Other interesting tidbits:

  • Mr. Pleasants believes that the term “social games” will die because every game in the future will be social. I whole-heartedly disagree – some people want to play games by themselves and just completely escape. I would say that half the games will be standalone games, the other half social games, in the future.
  • He compares the social games space today to the early days on the iPhone and Wii, which is funny, since that was just…two years ago?
  • He admits that it’s tougher for a indie gamer on Facebook these days. Whereas 18 months ago, there were 14 indie games in the top 25, now there are only 5. With 250 new Facebook games launching a day (not sure where he got that number but sounds right), it is increasingly difficult to get noticed.

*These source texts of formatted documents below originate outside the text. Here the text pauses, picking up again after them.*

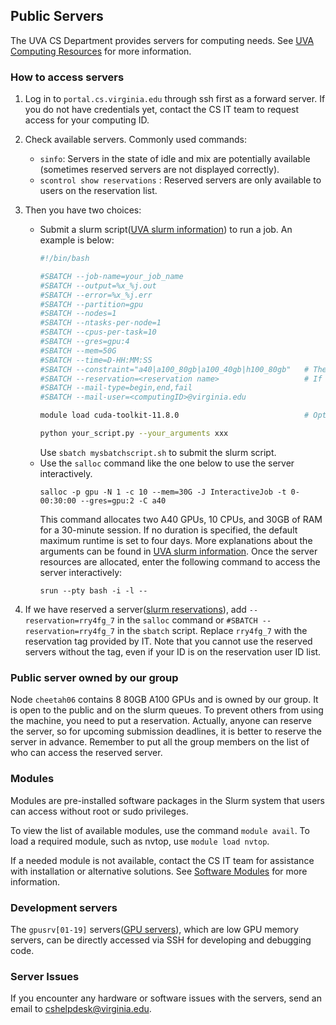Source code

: ## Public Servers

The UVA CS Department provides servers for computing needs. See [UVA Computing Resources](https://www.cs.virginia.edu/wiki/doku.php?id=compute_resources) for more information. 

### How to access servers

1. Log in to `portal.cs.virginia.edu` through ssh first as a forward server. If you do not have credentials yet, contact the CS IT team to request access for your computing ID.

2. Check available servers. Commonly used commands:
    - `sinfo`: Servers in the state of idle and mix are potentially available (sometimes reserved servers are not displayed correctly).
    - `scontrol show reservations` : Reserved servers are only available to users on the reservation list.
3. Then you have two choices:

    - Submit a slurm script([UVA slurm information](https://www.cs.virginia.edu/wiki/doku.php?id=compute_slurm)) to run a job. An example is below:
        ```bash
        #!/bin/bash

        #SBATCH --job-name=your_job_name
        #SBATCH --output=%x_%j.out
        #SBATCH --error=%x_%j.err
        #SBATCH --partition=gpu
        #SBATCH --nodes=1
        #SBATCH --ntasks-per-node=1
        #SBATCH --cpus-per-task=10
        #SBATCH --gres=gpu:4
        #SBATCH --mem=50G
        #SBATCH --time=D-HH:MM:SS
        #SBATCH --constraint="a40|a100_80gb|a100_40gb|h100_80gb"   # The requested gpu type could be either a40, a100_80gb, a100_40gb or h100_80gb
        #SBATCH --reservation=<reservation name>                   # If you have a reservation on the targeted node
        #SBATCH --mail-type=begin,end,fail
        #SBATCH --mail-user=<computingID>@virginia.edu

        module load cuda-toolkit-11.8.0                            # Optional, according to your project

        python your_script.py --your_arguments xxx
        ```
        Use `sbatch mysbatchscript.sh` to submit the slurm script.
    - Use the `salloc` command like the one below to use the server interactively. 
        ```
        salloc -p gpu -N 1 -c 10 --mem=30G -J InteractiveJob -t 0-00:30:00 --gres=gpu:2 -C a40
        ```
        This command allocates two A40 GPUs, 10 CPUs, and 30GB of RAM for a 30-minute session. If no duration is specified, the default maximum runtime is set to four days. More explanations about the arguments can be found in [UVA slurm information](https://www.cs.virginia.edu/wiki/doku.php?id=compute_slurm).
        Once the server resources are allocated, enter the following command to access the server interactively:
        ```
        srun --pty bash -i -l --
        ```
4. If we have reserved a server([slurm reservations](https://www.cs.virginia.edu/wiki/doku.php?id=compute_slurm#reservations)), add `--reservation=rry4fg_7` in the `salloc` command or `#SBATCH --reservation=rry4fg_7` in the `sbatch` script. Replace `rry4fg_7` with the reservation tag provided by IT. 
Note that you cannot use the reserved servers without the tag, even if your ID is on the reservation user ID list.

### Public server owned by our group

Node `cheetah06` contains 8 80GB A100 GPUs and is owned by our group. It is open to the public and on the slurm queues. To prevent others from using the machine, you need to put a reservation. Actually, anyone can reserve the server, so for upcoming submission deadlines, it is better to reserve the server in advance. Remember to put all the group members on the list of who can access the reserved server.

### Modules
Modules are pre-installed software packages in the Slurm system that users can access without root or sudo privileges. 

To view the list of available modules, use the command `module avail`. To load a required module, such as nvtop, use `module load nvtop`. 

If a needed module is not available, contact the CS IT team for assistance with installation or alternative solutions. See [Software Modules](https://www.cs.virginia.edu/wiki/doku.php?id=linux_environment_modules) for more information. 

### Development servers
The `gpusrv[01-19]` servers([GPU servers](https://www.cs.virginia.edu/wiki/doku.php?id=compute_resources#gpu_servers)), which are low GPU memory servers, can be directly accessed via SSH for developing and debugging code. 


### Server Issues
If you encounter any hardware or software issues with the servers, send an email to cshelpdesk@virginia.edu.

This last point ties into the session that Mr. Pleasants gave at Casual Connect last week that I attended about what will social gaming look like in the year 2012 and beyond. His main points were:

  • He predicted that virtual item revenues will grow from $1 billion today to $5 billion in the future (whoa!) and this does not include Asia (just the West)
  • There are many factors in play (virality, retention, brands) but the biggest factor is our ability to convert free to paid players of social games. Whereas the conversion rate today is 1 – 3%, in the future it needs to be 2 – 4% and beyond (10%).
  • To make that happen, you have to invest big in cloud gaming services and technology. He posted a technology slide which had about 20 boxes all stacked and connected together to show what the technology piece will look like to turn social gaming into a $5 billion a year business.

Looking at the technology slide, I had two thoughts: One, unless you are Zynga, Electronic Arts, or Playdom, there is no way you would have the money or technical expertise to invest in the technology to grow social games into a profitable business (which I guess was his point).

My other thought: I don’t think Playdom has the funds in place to make it happen as of now. I am not even sure Zynga can pull it off given their technology scalability woes they have had in the past.

The $600 million Disney acquisition rumors makes a lot more sense in light of this interview and his presentation. Or surely, another major round of funding.